**DATASET ENTRIES**
....................
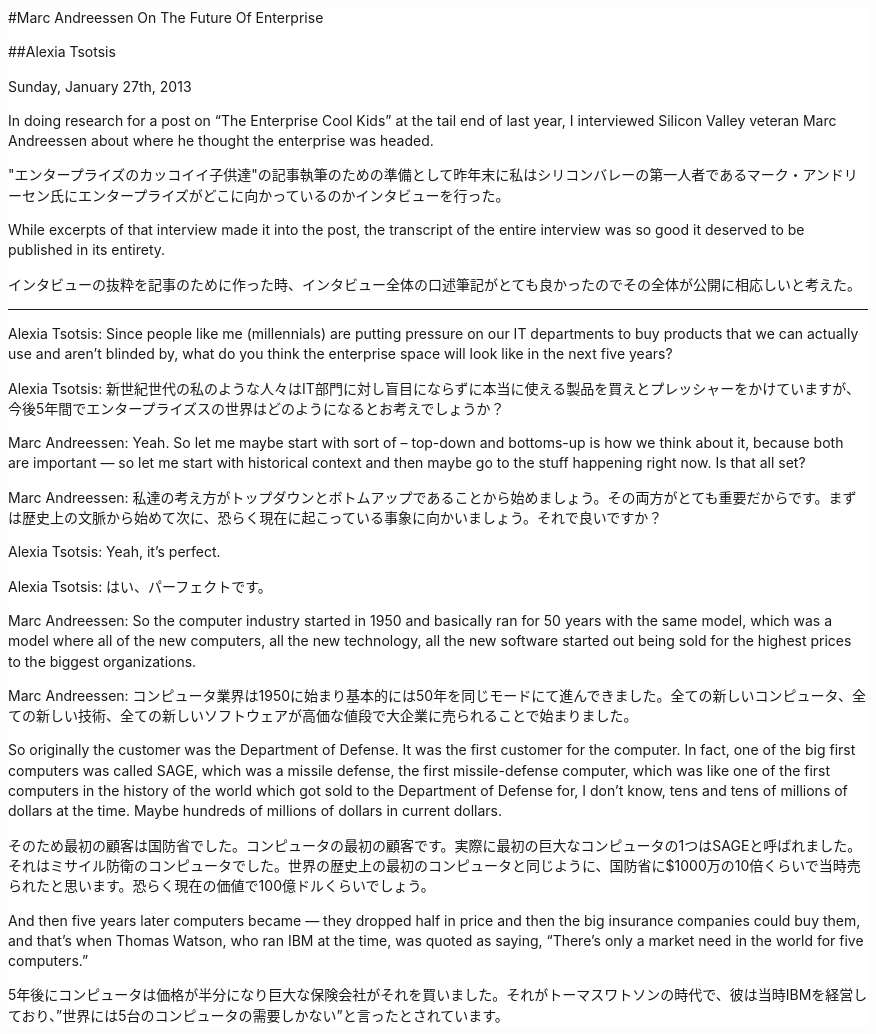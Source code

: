 
#Marc Andreessen On The Future Of Enterprise

##Alexia Tsotsis

Sunday, January 27th, 2013

In doing research for a post on “The Enterprise Cool Kids” at the tail end of last year, I interviewed Silicon Valley veteran Marc Andreessen about where he thought the enterprise was headed.

"エンタープライズのカッコイイ子供達"の記事執筆のための準備として昨年末に私はシリコンバレーの第一人者であるマーク・アンドリーセン氏にエンタープライズがどこに向かっているのかインタビューを行った。

While excerpts of that interview made it into the post, the transcript of the entire interview was so good it deserved to be published in its entirety.

インタビューの抜粋を記事のために作った時、インタビュー全体の口述筆記がとても良かったのでその全体が公開に相応しいと考えた。

************************

Alexia Tsotsis: Since people like me (millennials) are putting pressure on our IT departments to buy products that we can actually use and aren’t blinded by, what do you think the enterprise space will look like in the next five years?

Alexia Tsotsis: 新世紀世代の私のような人々はIT部門に対し盲目にならずに本当に使える製品を買えとプレッシャーをかけていますが、今後5年間でエンタープライズスの世界はどのようになるとお考えでしょうか？

Marc Andreessen: Yeah. So let me maybe start with sort of – top-down and bottoms-up is how we think about it, because both are important — so let me start with historical context and then maybe go to the stuff happening right now. Is that all set?

Marc Andreessen: 私達の考え方がトップダウンとボトムアップであることから始めましょう。その両方がとても重要だからです。まずは歴史上の文脈から始めて次に、恐らく現在に起こっている事象に向かいましょう。それで良いですか？

Alexia Tsotsis: Yeah, it’s perfect.

Alexia Tsotsis: はい、パーフェクトです。

Marc Andreessen: So the computer industry started in 1950 and basically ran for 50 years with the same model, which was a model where all of the new computers, all the new technology, all the new software started out being sold for the highest prices to the biggest organizations.

Marc Andreessen: コンピュータ業界は1950に始まり基本的には50年を同じモードにて進んできました。全ての新しいコンピュータ、全ての新しい技術、全ての新しいソフトウェアが高価な値段で大企業に売られることで始まりました。

So originally the customer was the Department of Defense. It was the first customer for the computer. In fact, one of the big first computers was called SAGE, which was a missile defense, the first missile-defense computer, which was like one of the first computers in the history of the world which got sold to the Department of Defense for, I don’t know, tens and tens of millions of dollars at the time. Maybe hundreds of millions of dollars in current dollars.

そのため最初の顧客は国防省でした。コンピュータの最初の顧客です。実際に最初の巨大なコンピュータの1つはSAGEと呼ばれました。それはミサイル防衛のコンピュータでした。世界の歴史上の最初のコンピュータと同じように、国防省に$1000万の10倍くらいで当時売られたと思います。恐らく現在の価値で100億ドルくらいでしょう。

And then five years later computers became — they dropped half in price and then the big insurance companies could buy them, and that’s when Thomas Watson, who ran IBM at the time, was quoted as saying, “There’s only a market need in the world for five computers.”

5年後にコンピュータは価格が半分になり巨大な保険会社がそれを買いました。それがトーマスワトソンの時代で、彼は当時IBMを経営しており、”世界には5台のコンピュータの需要しかない”と言ったとされています。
....................
**TASK OBJECTIVE**
Each entry, word for word, belongs in your answer; each picture does not.

**RESULT OF THIS EXERCISE**
Source code

: 
#Marc Andreessen On The Future Of Enterprise

##Alexia Tsotsis

Sunday, January 27th, 2013

In doing research for a post on “The Enterprise Cool Kids” at the tail end of last year, I interviewed Silicon Valley veteran Marc Andreessen about where he thought the enterprise was headed.

"エンタープライズのカッコイイ子供達"の記事執筆のための準備として昨年末に私はシリコンバレーの第一人者であるマーク・アンドリーセン氏にエンタープライズがどこに向かっているのかインタビューを行った。

While excerpts of that interview made it into the post, the transcript of the entire interview was so good it deserved to be published in its entirety.

インタビューの抜粋を記事のために作った時、インタビュー全体の口述筆記がとても良かったのでその全体が公開に相応しいと考えた。

************************

Alexia Tsotsis: Since people like me (millennials) are putting pressure on our IT departments to buy products that we can actually use and aren’t blinded by, what do you think the enterprise space will look like in the next five years?

Alexia Tsotsis: 新世紀世代の私のような人々はIT部門に対し盲目にならずに本当に使える製品を買えとプレッシャーをかけていますが、今後5年間でエンタープライズスの世界はどのようになるとお考えでしょうか？

Marc Andreessen: Yeah. So let me maybe start with sort of – top-down and bottoms-up is how we think about it, because both are important — so let me start with historical context and then maybe go to the stuff happening right now. Is that all set?

Marc Andreessen: 私達の考え方がトップダウンとボトムアップであることから始めましょう。その両方がとても重要だからです。まずは歴史上の文脈から始めて次に、恐らく現在に起こっている事象に向かいましょう。それで良いですか？

Alexia Tsotsis: Yeah, it’s perfect.

Alexia Tsotsis: はい、パーフェクトです。

Marc Andreessen: So the computer industry started in 1950 and basically ran for 50 years with the same model, which was a model where all of the new computers, all the new technology, all the new software started out being sold for the highest prices to the biggest organizations.

Marc Andreessen: コンピュータ業界は1950に始まり基本的には50年を同じモードにて進んできました。全ての新しいコンピュータ、全ての新しい技術、全ての新しいソフトウェアが高価な値段で大企業に売られることで始まりました。

So originally the customer was the Department of Defense. It was the first customer for the computer. In fact, one of the big first computers was called SAGE, which was a missile defense, the first missile-defense computer, which was like one of the first computers in the history of the world which got sold to the Department of Defense for, I don’t know, tens and tens of millions of dollars at the time. Maybe hundreds of millions of dollars in current dollars.

そのため最初の顧客は国防省でした。コンピュータの最初の顧客です。実際に最初の巨大なコンピュータの1つはSAGEと呼ばれました。それはミサイル防衛のコンピュータでした。世界の歴史上の最初のコンピュータと同じように、国防省に$1000万の10倍くらいで当時売られたと思います。恐らく現在の価値で100億ドルくらいでしょう。

And then five years later computers became — they dropped half in price and then the big insurance companies could buy them, and that’s when Thomas Watson, who ran IBM at the time, was quoted as saying, “There’s only a market need in the world for five computers.”

5年後にコンピュータは価格が半分になり巨大な保険会社がそれを買いました。それがトーマスワトソンの時代で、彼は当時IBMを経営しており、”世界には5台のコンピュータの需要しかない”と言ったとされています。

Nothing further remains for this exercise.